George Grosz

Berlin Street. Circa 1926. Watercolor and ink on paper. Private collection.


Born in Berlin, George Grosz spent his early life moving with his mother to and from Stolp, where he began private drawing lessons in 1901, after the death of his father. He was expelled from school in 1908, but in 1909 entered the Royal Academy in Dresden, from which he graduated with honors. Although a large part of Grosz’s work attacks the military, the artist initially volunteered for the army in 1914. After a year at the Front, he suffered a nervous breakdown, which he saw as a physical and psychological revolt against military violence. In 1917, he was drafted back into the army, but avoided actual service, spending time in a sanitarium instead. It was also during this year that the Malik Verlag began publishing his graphic works.

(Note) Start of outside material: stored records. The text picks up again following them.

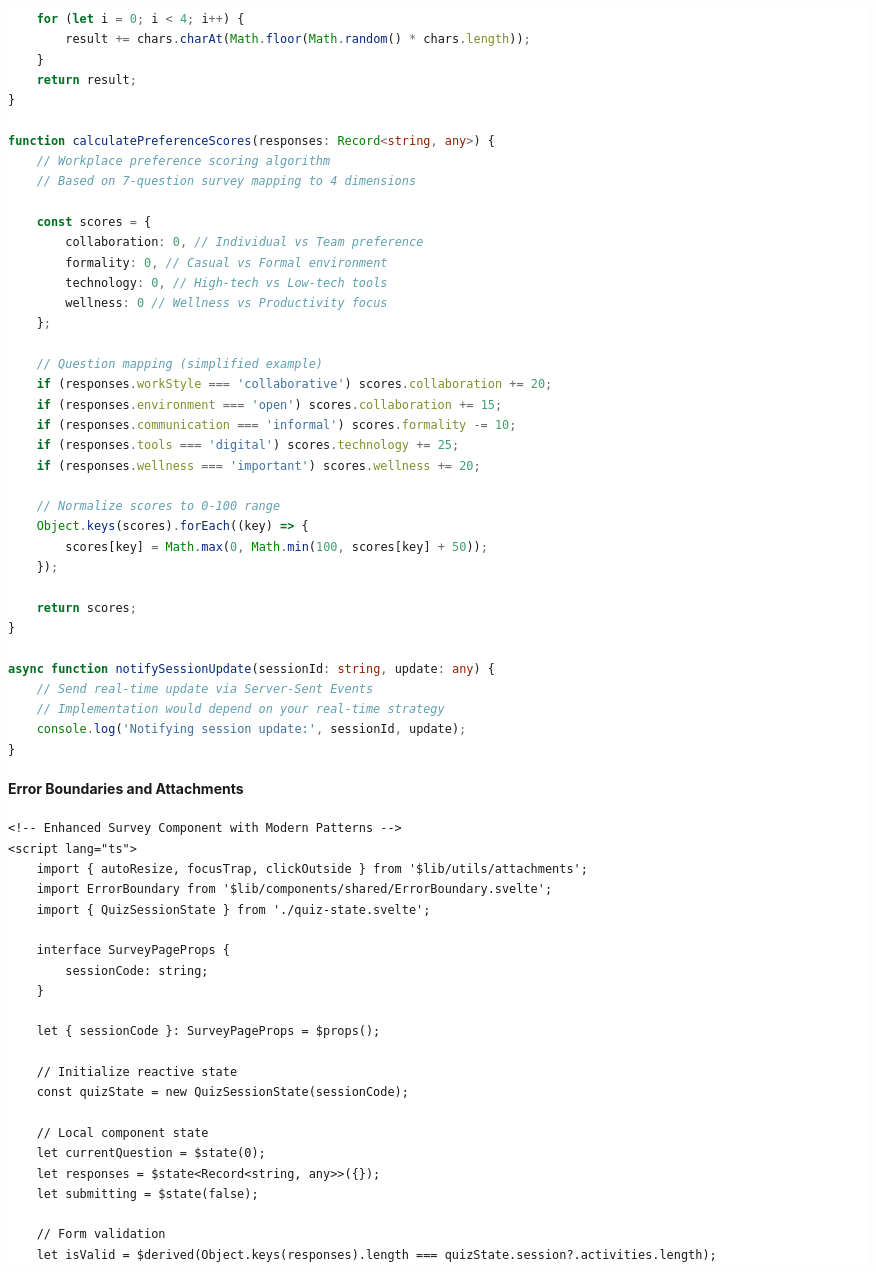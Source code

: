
 ```typescript
	for (let i = 0; i < 4; i++) {
		result += chars.charAt(Math.floor(Math.random() * chars.length));
	}
	return result;
}

function calculatePreferenceScores(responses: Record<string, any>) {
	// Workplace preference scoring algorithm
	// Based on 7-question survey mapping to 4 dimensions

	const scores = {
		collaboration: 0, // Individual vs Team preference
		formality: 0, // Casual vs Formal environment
		technology: 0, // High-tech vs Low-tech tools
		wellness: 0 // Wellness vs Productivity focus
	};

	// Question mapping (simplified example)
	if (responses.workStyle === 'collaborative') scores.collaboration += 20;
	if (responses.environment === 'open') scores.collaboration += 15;
	if (responses.communication === 'informal') scores.formality -= 10;
	if (responses.tools === 'digital') scores.technology += 25;
	if (responses.wellness === 'important') scores.wellness += 20;

	// Normalize scores to 0-100 range
	Object.keys(scores).forEach((key) => {
		scores[key] = Math.max(0, Math.min(100, scores[key] + 50));
	});

	return scores;
}

async function notifySessionUpdate(sessionId: string, update: any) {
	// Send real-time update via Server-Sent Events
	// Implementation would depend on your real-time strategy
	console.log('Notifying session update:', sessionId, update);
}
```

#### Error Boundaries and Attachments

```svelte
<!-- Enhanced Survey Component with Modern Patterns -->
<script lang="ts">
	import { autoResize, focusTrap, clickOutside } from '$lib/utils/attachments';
	import ErrorBoundary from '$lib/components/shared/ErrorBoundary.svelte';
	import { QuizSessionState } from './quiz-state.svelte';

	interface SurveyPageProps {
		sessionCode: string;
	}

	let { sessionCode }: SurveyPageProps = $props();

	// Initialize reactive state
	const quizState = new QuizSessionState(sessionCode);

	// Local component state
	let currentQuestion = $state(0);
	let responses = $state<Record<string, any>>({});
	let submitting = $state(false);

	// Form validation
	let isValid = $derived(Object.keys(responses).length === quizState.session?.activities.length);
```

Around the time of the 1918 November Revolution, Grosz focused his pictorial attack on what he later termed “The Pillars of Society”: the military, the clergy, and above all, the middle class. It was during this period that Grosz joined the Dada movement, the German Communist Party (KPD), and the Internationale Arbeiterhilfe, through which he had contact with fellow members Otto Dix and Käthe Kollwitz. Due to a mistrust of ideology in general, Grosz was not a very active member of the KPD, but he did remain loyal to the party for several years. When asked to create pro-KPD posters, Grosz left in order to avoid turning his art into propaganda. This break coincided with a 1922 visit to Moscow, where Grosz was disillusioned by the numerous social problems he saw in the Soviet Union. However, he remained a committed socialist, and in 1924, he became a leader of the Rote Gruppe, an organization of left-wing, socially conscious artists.

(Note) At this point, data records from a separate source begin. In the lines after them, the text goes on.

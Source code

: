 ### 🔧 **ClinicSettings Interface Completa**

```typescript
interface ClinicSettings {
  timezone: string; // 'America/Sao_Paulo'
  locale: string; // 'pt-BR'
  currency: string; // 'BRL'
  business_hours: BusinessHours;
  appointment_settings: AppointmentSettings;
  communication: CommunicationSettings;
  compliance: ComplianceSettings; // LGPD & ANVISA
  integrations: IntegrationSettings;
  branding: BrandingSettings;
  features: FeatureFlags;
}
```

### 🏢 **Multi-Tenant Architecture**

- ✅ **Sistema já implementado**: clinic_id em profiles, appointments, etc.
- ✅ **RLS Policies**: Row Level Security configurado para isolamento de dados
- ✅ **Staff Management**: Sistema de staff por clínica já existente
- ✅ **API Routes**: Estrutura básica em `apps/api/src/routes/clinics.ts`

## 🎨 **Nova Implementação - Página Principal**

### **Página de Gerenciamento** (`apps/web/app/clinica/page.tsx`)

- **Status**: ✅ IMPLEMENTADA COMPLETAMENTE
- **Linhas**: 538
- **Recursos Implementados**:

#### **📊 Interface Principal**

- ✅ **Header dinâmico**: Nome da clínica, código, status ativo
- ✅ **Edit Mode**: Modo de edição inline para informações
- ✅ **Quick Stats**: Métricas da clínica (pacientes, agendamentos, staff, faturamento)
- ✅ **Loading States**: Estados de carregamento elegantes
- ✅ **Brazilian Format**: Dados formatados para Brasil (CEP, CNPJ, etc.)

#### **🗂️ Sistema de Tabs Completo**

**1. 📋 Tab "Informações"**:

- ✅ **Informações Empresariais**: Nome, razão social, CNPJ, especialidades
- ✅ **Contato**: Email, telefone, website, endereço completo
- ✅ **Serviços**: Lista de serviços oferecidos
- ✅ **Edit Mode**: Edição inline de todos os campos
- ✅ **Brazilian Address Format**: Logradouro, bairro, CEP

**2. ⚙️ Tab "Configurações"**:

Grosz’s constant satirical attacks on the rampant corruption in capitalist society got him into legal trouble. In 1920, his portfolio God on Our Side was confiscated, and Grosz was arrested and fined for attacking the military. Two years later, he was fined again, this time for the defamation of public morals in his portfolio Ecce Homo. Grosz also seems to have been acutely aware of the danger of the Nazi Party. As early as 1925, he began ruthlessly ridiculing Adolf Hitler and issuing increasingly strong warnings about the danger of Nazism.


By 1929, the political climate in Germany had swung right, and Grosz became endangered. In 1933, as the Nazi party was voted into power, Grosz traveled to the United Stated to teach; he ended up sending for his family and becoming a citizen in 1938. Though Grosz was out of physical danger, his art remained under attack. In 1937, several of his works were hung in the “Degenerate Art” exhibit sponsored by the Nazi government. Grosz remained in the United States until 1958, when he returned to Germany; he died the following year in Berlin.